BEGIN Data to use

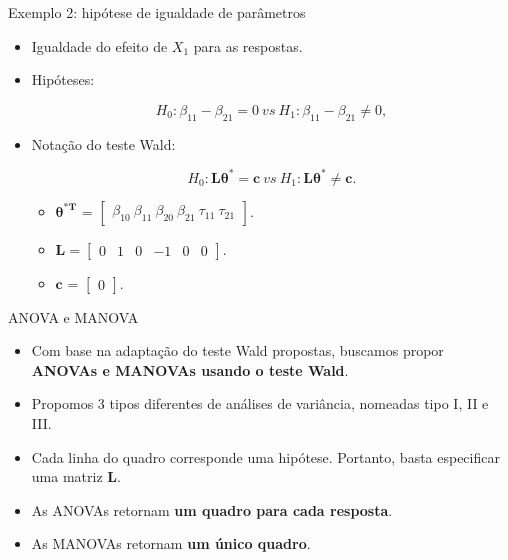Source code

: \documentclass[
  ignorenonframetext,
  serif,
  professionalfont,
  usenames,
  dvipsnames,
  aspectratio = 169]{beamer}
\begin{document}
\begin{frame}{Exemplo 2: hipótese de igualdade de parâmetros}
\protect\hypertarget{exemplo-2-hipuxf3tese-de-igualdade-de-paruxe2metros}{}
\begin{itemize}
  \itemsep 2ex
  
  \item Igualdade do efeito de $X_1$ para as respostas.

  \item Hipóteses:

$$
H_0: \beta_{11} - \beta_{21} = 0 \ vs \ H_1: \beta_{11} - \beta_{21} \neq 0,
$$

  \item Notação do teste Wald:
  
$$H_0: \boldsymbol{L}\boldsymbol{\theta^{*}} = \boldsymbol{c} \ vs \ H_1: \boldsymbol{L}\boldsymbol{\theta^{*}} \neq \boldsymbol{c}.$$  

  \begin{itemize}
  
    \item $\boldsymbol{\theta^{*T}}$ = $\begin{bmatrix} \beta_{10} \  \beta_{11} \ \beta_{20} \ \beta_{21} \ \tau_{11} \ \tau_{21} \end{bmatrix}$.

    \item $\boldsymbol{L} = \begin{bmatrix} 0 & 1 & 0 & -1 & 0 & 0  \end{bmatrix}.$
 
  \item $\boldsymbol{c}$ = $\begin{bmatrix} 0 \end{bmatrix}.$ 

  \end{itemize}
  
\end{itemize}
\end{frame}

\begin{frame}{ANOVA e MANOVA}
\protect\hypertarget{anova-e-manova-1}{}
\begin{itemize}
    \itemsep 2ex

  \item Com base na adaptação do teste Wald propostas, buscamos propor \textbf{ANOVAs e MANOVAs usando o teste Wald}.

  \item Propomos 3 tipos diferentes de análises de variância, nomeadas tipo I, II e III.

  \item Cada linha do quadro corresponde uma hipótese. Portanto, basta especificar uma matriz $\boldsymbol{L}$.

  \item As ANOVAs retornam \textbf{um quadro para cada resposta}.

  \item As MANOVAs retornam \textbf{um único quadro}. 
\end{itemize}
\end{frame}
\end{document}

END Data to use

What you are asked to do:
Search the data for the string "teste" and copy each line where it appears.

Exercise result:
  \item Notação do teste Wald:
  \item Com base na adaptação do teste Wald propostas, buscamos propor \textbf{ANOVAs e MANOVAs usando o teste Wald}.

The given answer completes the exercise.